What if I don't know what to write? ▾
Start with exactly that: "I don't know what to write." Then continue from there. The prompts are designed to give you a starting point, but don't feel constrained by them — use them as a door into whatever's actually on your mind. There's no wrong answer, no minimum length, and no perfect response. A single sentence that captures something real is more valuable than a perfect paragraph. If the first prompt doesn't resonate, hit "New prompt" until you find one that does.
Is this the same as CBT? ▾
Some of the prompts are inspired by CBT techniques (examining evidence, identifying distortions, decatastrophising), but journaling is generally less structured than CBT. CBT has a very specific structure — identifying automatic thoughts, rating distress, finding distortions, examining evidence, generating balanced thoughts. The CBT Thought Record on ToolStack provides that structured approach. This journal is better for broader processing, building insight over time, and working with anxiety at a more general level. Many therapists recommend both — journaling for regular processing and CBT worksheets for specific acute thought spirals.

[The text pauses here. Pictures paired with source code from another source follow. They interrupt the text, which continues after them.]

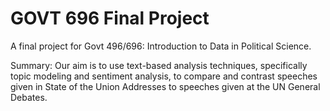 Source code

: # GOVT 696 Final Project 

A final project for Govt 496/696: Introduction to Data in Political Science.

Summary: Our aim is to use text-based analysis techniques, specifically topic modeling and sentiment analysis, to compare and contrast speeches given in State of the Union Addresses to speeches given at the UN General Debates.
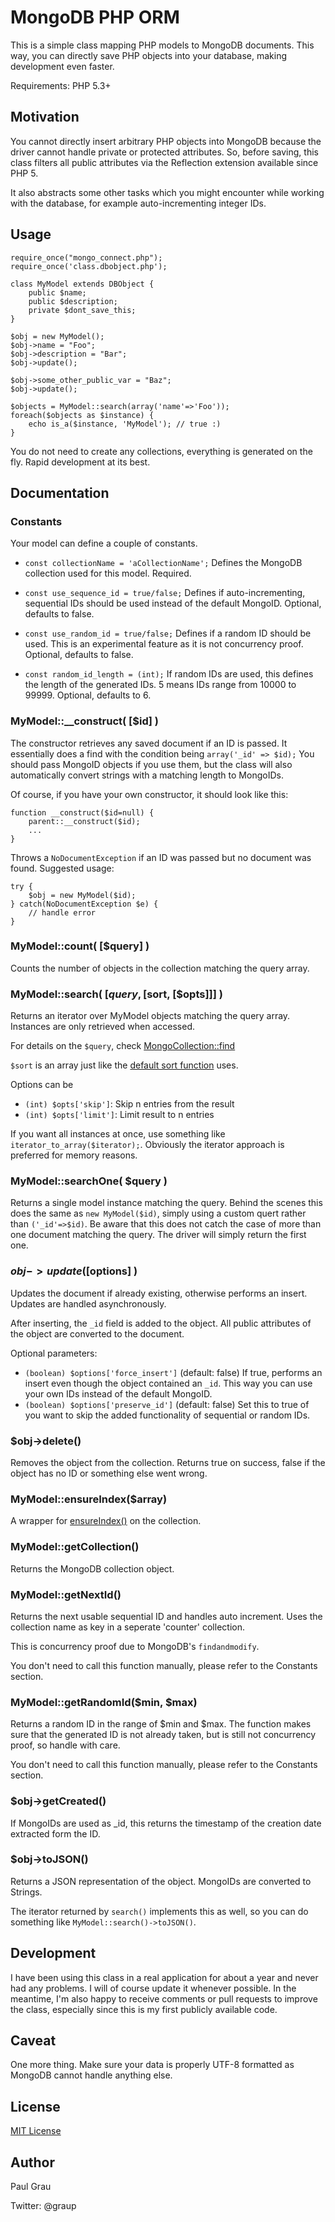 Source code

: # MongoDB PHP ORM

This is a simple class mapping PHP models to MongoDB documents. This way, you can directly save PHP objects into your database, making development even faster.

Requirements: PHP 5.3+

## Motivation

You cannot directly insert arbitrary PHP objects into MongoDB because the driver cannot handle private or protected attributes. So, before saving, this class filters all public attributes via the Reflection extension available since PHP 5.

It also abstracts some other tasks which you might encounter while working with the database, for example auto-incrementing integer IDs.

## Usage

	require_once("mongo_connect.php");
	require_once('class.dbobject.php');
	
	class MyModel extends DBObject {
		public $name;
		public $description;
		private $dont_save_this;
	}
	
	$obj = new MyModel();
	$obj->name = "Foo";
	$obj->description = "Bar";
	$obj->update();
	
	$obj->some_other_public_var = "Baz";
	$obj->update();

	$objects = MyModel::search(array('name'=>'Foo'));
	foreach($objects as $instance) {
		echo is_a($instance, 'MyModel'); // true :)
	}

You do not need to create any collections, everything is generated on the fly. Rapid development at its best.

## Documentation

### Constants

Your model can define a couple of constants.

* `const collectionName = 'aCollectionName';`
Defines the MongoDB collection used for this model. Required.

* `const use_sequence_id = true/false;`
Defines if auto-incrementing, sequential IDs should be used instead of the default MongoID. Optional, defaults to false.

* `const use_random_id = true/false;`
Defines if a random ID should be used. This is an experimental feature as it is not concurrency proof. Optional, defaults to false.

* `const random_id_length = (int);`
If random IDs are used, this defines the length of the generated IDs. 5 means IDs range from 10000 to 99999. Optional, defaults to 6.

### MyModel::__construct( [$id] )

The constructor retrieves any saved document if an ID is passed. It essentially does a find with the condition being `array('_id' => $id);` You should pass MongoID objects if you use them, but the class will also automatically convert strings with a matching length to MongoIDs.

Of course, if you have your own constructor, it should look like this:

	function __construct($id=null) {
		parent::__construct($id);
		...
	}
	
Throws a `NoDocumentException` if an ID was passed but no document was found. Suggested usage:

	try {
		$obj = new MyModel($id);
	} catch(NoDocumentException $e) {
		// handle error
	}

### MyModel::count( [$query] )

Counts the number of objects in the collection matching the query array.

### MyModel::search( [$query, [$sort, [$opts]]] )

Returns an iterator over MyModel objects matching the query array. Instances are only retrieved when accessed.

For details on the `$query`, check [MongoCollection::find](http://php.net/manual/en/mongocollection.find.php)

`$sort` is an array just like the [default sort function](http://php.net/manual/en/mongocursor.sort.php) uses.

Options can be

* `(int) $opts['skip']`: Skip n entries from the result
* `(int) $opts['limit']`: Limit result to n entries

If you want all instances at once, use something like `iterator_to_array($iterator);`.
Obviously the iterator approach is preferred for memory reasons.

### MyModel::searchOne( $query )

Returns a single model instance matching the query. Behind the scenes this does the same as `new MyModel($id)`,
simply using a custom quert rather than `('_id'=>$id)`.
Be aware that this does not catch the case of more than one document matching the query. The driver will
simply return the first one.

### $obj->update( [$options] )

Updates the document if already existing, otherwise performs an insert. Updates are handled asynchronously.

After inserting, the `_id` field is added to the object.
All public attributes of the object are converted to the document.

Optional parameters:

* `(boolean) $options['force_insert']` (default: false) 
If true, performs an insert even though the object contained an `_id`. This way you can use your own IDs instead of the default MongoID.
* `(boolean) $options['preserve_id']` (default: false)
Set this to true of you want to skip the added functionality of sequential or random IDs.

### $obj->delete()

Removes the object from the collection. Returns true on success, false if the object has no ID or something else went wrong.

### MyModel::ensureIndex($array)

A wrapper for [ensureIndex()](http://php.net/manual/en/mongocollection.ensureindex.php) on the collection.

### MyModel::getCollection()

Returns the MongoDB collection object.

### MyModel::getNextId()

Returns the next usable sequential ID and handles auto increment.
Uses the collection name as key in a seperate 'counter' collection.

This is concurrency proof due to MongoDB's `findandmodify`.

You don't need to call this function manually, please refer to the Constants section.

### MyModel::getRandomId($min, $max)

Returns a random ID in the range of $min and $max. The function makes sure that the generated ID is not already taken, but is still not concurrency proof, so handle with care.

You don't need to call this function manually, please refer to the Constants section.

### $obj->getCreated()

If MongoIDs are used as _id, this returns the timestamp of the creation date extracted form the ID.

### $obj->toJSON()

Returns a JSON representation of the object. MongoIDs are converted to Strings.

The iterator returned by `search()` implements this as well, so you can do something like `MyModel::search()->toJSON()`.

## Development

I have been using this class in a real application for about a year and never had any problems. I will of course update it whenever possible. In the meantime, I'm also happy to receive comments or pull requests to improve the class, especially since this is my first publicly available code.

## Caveat

One more thing. Make sure your data is properly UTF-8 formatted as MongoDB cannot handle anything else.

## License

[MIT License](http://opensource.org/licenses/MIT)

## Author

Paul Grau

Twitter: @graup
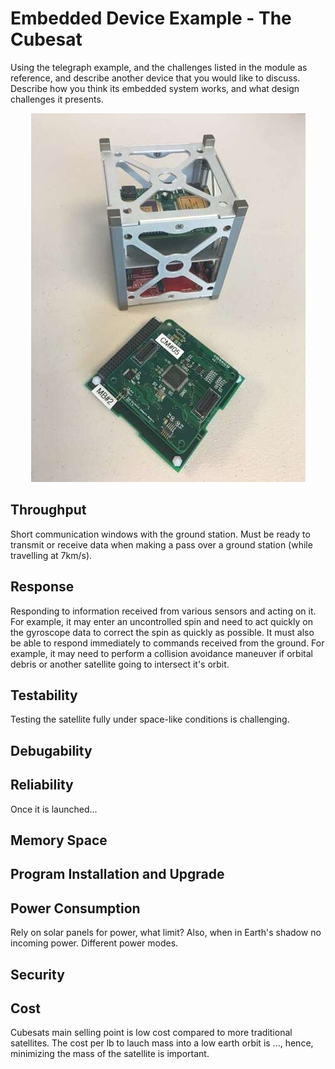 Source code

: # __Embedded Device Example - The Cubesat__
Using the telegraph example, and the challenges listed in the module as reference, and describe another device that you would like to discuss. Describe how you think its embedded system works, and what design challenges it presents.

<p align="center">
  <img src="cubesat_board.jpg">
</p>

## __Throughput__
Short communication windows with the ground station. Must be ready to transmit or receive data when making a pass over a ground station (while travelling at 7km/s).
## __Response__ 
Responding to information received from various sensors and acting on it. For example, it may enter an uncontrolled spin and need to act quickly on the gyroscope data to correct the spin as quickly as possible. It must also be able to respond immediately to commands received from the ground. For example, it may need to perform a collision avoidance maneuver if orbital debris or another satellite going to intersect it's orbit. 
## __Testability__
Testing the satellite fully under space-like conditions is challenging. 

## __Debugability__

## __Reliability__
Once it is launched...
## __Memory Space__

## __Program Installation and Upgrade__


## __Power Consumption__
Rely on solar panels for power, what limit? Also, when in Earth's shadow no incoming power. Different power modes. 
## __Security__

## __Cost__
Cubesats main selling point is low cost compared to more traditional satellites. The cost per lb to lauch mass into a low earth orbit is ..., hence, minimizing the mass of the satellite is important.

How to Use the Anxiety Journal Prompts
Work through guided CBT-style writing prompts to process worry and build anxiety resilience.
01
Choose a prompt category
Select from worry, overthinking, self-compassion, grounding, or values. Each targets a different aspect of anxiety.
02
Read today's prompt
A new prompt appears daily. Read it fully before writing — these are designed to be slightly uncomfortable, which is where growth happens.
03
Write freely for 5–10 minutes
Don't edit as you go. The act of writing externalises your thoughts, which reduces their emotional charge. Imperfect sentences are fine.
04
Review what came up
After writing, notice whether any insights surprised you. Often the most useful thoughts appear in the last few sentences when your guard is down.
💡 Morning journaling (before checking your phone) is most effective for anxiety — it processes overnight worry before it compounds during the day.